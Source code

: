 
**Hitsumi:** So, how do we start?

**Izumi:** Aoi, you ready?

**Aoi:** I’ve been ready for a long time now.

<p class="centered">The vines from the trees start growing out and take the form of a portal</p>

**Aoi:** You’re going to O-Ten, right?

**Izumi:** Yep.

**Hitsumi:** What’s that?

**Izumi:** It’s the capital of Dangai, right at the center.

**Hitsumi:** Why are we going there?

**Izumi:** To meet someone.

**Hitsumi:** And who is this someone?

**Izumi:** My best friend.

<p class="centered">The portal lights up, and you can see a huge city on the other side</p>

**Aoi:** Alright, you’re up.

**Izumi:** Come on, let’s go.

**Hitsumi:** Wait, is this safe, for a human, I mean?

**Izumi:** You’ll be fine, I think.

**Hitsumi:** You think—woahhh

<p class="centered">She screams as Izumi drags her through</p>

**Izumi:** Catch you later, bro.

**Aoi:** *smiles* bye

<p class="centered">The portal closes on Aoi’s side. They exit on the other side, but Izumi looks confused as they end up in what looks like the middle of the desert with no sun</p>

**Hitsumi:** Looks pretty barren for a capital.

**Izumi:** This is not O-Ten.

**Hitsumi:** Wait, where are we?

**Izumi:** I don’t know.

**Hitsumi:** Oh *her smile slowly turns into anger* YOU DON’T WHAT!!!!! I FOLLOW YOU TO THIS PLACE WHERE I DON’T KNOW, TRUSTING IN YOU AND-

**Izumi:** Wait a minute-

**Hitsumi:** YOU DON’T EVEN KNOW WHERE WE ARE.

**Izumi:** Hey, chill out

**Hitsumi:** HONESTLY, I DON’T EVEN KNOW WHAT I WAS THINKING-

- - -

§ Exercise directions:
Everything above from the line containing "Aoi, you ready?" down to the line containing "on, let’s go." is to be transcribed exactly, with both of those lines included and nothing else added.

§ Solution for this exercise:
**Izumi:** Aoi, you ready?

**Aoi:** I’ve been ready for a long time now.

<p class="centered">The vines from the trees start growing out and take the form of a portal</p>

**Aoi:** You’re going to O-Ten, right?

**Izumi:** Yep.

**Hitsumi:** What’s that?

**Izumi:** It’s the capital of Dangai, right at the center.

**Hitsumi:** Why are we going there?

**Izumi:** To meet someone.

**Hitsumi:** And who is this someone?

**Izumi:** My best friend.

<p class="centered">The portal lights up, and you can see a huge city on the other side</p>

**Aoi:** Alright, you’re up.

**Izumi:** Come on, let’s go.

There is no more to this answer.